Collected data

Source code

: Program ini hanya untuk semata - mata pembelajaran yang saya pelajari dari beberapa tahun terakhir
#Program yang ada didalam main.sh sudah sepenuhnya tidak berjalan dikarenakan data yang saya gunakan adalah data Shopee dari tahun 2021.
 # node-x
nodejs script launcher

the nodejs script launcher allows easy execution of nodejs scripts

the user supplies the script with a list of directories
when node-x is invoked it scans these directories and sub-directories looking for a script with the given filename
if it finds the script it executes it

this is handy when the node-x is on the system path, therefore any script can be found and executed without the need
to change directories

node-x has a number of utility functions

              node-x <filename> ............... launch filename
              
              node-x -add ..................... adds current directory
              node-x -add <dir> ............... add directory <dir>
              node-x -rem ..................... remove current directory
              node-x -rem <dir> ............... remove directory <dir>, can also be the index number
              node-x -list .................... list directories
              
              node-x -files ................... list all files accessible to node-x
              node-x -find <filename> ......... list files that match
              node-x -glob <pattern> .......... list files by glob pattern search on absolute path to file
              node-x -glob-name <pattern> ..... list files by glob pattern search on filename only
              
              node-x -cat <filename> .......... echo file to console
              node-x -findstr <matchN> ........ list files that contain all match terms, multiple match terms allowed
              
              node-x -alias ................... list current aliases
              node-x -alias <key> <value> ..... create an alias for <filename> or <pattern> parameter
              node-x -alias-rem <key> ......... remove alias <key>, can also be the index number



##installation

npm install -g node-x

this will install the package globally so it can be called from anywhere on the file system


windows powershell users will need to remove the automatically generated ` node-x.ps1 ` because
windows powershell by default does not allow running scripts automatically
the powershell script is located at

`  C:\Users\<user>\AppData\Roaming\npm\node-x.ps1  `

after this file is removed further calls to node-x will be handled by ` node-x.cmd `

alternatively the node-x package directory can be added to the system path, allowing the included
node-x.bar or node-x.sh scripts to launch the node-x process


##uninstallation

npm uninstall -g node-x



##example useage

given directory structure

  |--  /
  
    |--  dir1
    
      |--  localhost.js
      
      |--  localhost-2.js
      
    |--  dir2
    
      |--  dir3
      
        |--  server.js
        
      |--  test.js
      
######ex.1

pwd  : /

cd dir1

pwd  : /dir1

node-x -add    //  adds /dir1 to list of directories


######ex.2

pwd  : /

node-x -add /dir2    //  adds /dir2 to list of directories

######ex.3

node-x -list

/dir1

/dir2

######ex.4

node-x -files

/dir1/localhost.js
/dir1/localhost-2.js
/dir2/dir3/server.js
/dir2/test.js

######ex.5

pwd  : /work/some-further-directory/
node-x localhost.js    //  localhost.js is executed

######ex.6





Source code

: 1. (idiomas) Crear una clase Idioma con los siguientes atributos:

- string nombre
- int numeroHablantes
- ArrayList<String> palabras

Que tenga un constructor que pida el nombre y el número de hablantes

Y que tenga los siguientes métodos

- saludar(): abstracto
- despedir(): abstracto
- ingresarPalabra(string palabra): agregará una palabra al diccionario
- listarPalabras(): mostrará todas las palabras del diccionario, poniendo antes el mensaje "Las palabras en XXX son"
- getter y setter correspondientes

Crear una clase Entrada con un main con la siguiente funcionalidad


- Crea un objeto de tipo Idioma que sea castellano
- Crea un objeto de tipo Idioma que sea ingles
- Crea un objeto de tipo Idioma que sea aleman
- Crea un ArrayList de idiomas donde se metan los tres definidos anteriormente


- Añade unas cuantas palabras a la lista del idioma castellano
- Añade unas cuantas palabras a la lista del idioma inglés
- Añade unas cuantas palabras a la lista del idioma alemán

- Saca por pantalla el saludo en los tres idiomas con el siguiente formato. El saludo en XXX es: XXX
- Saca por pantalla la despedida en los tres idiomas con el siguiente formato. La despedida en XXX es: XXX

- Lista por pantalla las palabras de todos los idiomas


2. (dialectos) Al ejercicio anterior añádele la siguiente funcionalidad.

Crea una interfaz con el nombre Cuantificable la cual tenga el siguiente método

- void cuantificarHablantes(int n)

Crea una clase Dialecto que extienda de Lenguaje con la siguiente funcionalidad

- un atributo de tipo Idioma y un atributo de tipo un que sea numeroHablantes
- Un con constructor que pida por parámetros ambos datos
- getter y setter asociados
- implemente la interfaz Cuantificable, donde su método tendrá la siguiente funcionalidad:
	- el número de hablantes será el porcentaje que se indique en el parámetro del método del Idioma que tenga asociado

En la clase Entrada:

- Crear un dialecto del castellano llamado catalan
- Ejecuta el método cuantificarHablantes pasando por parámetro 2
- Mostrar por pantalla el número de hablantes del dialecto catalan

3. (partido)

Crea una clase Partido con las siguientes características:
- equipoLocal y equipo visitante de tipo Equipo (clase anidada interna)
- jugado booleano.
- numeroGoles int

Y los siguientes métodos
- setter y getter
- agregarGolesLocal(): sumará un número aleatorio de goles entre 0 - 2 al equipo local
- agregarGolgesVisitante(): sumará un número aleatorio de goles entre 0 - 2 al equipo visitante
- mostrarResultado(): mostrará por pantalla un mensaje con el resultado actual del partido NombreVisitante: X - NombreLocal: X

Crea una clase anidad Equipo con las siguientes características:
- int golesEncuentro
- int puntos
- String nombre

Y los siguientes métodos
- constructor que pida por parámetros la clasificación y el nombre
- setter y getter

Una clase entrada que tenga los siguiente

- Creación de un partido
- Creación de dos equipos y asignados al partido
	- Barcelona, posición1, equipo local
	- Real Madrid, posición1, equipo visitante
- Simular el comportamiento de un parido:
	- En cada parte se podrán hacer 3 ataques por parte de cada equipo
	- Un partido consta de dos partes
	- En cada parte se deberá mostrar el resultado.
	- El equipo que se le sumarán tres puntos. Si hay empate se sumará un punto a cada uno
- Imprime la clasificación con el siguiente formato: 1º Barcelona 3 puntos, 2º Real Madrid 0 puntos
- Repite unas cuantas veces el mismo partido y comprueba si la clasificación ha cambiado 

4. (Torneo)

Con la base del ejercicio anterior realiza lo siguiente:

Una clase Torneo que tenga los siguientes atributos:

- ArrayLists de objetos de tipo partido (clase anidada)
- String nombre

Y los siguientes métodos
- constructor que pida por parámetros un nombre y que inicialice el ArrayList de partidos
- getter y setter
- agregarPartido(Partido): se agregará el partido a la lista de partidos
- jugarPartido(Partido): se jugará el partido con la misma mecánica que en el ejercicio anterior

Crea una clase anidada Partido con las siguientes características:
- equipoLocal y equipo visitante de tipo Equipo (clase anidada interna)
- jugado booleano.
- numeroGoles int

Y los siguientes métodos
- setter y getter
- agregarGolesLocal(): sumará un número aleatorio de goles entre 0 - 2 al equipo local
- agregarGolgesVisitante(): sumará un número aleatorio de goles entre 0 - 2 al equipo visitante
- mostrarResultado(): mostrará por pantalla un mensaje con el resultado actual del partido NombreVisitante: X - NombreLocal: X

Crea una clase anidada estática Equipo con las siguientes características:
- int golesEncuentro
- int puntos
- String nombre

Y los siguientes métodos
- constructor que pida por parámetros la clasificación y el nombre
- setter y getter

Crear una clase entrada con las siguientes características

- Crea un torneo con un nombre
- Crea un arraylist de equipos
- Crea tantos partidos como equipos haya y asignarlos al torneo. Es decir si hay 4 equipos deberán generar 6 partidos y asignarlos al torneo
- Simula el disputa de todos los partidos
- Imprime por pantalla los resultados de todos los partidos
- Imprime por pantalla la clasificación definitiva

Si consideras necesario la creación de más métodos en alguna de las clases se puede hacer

== TASK TO CARRY OUT ==
Gather all lines with the string "cada" from the data.

== TASK SOLUTION ==
	- En cada parte se podrán hacer 3 ataques por parte de cada equipo
	- En cada parte se deberá mostrar el resultado.
	- El equipo que se le sumarán tres puntos. Si hay empate se sumará un punto a cada uno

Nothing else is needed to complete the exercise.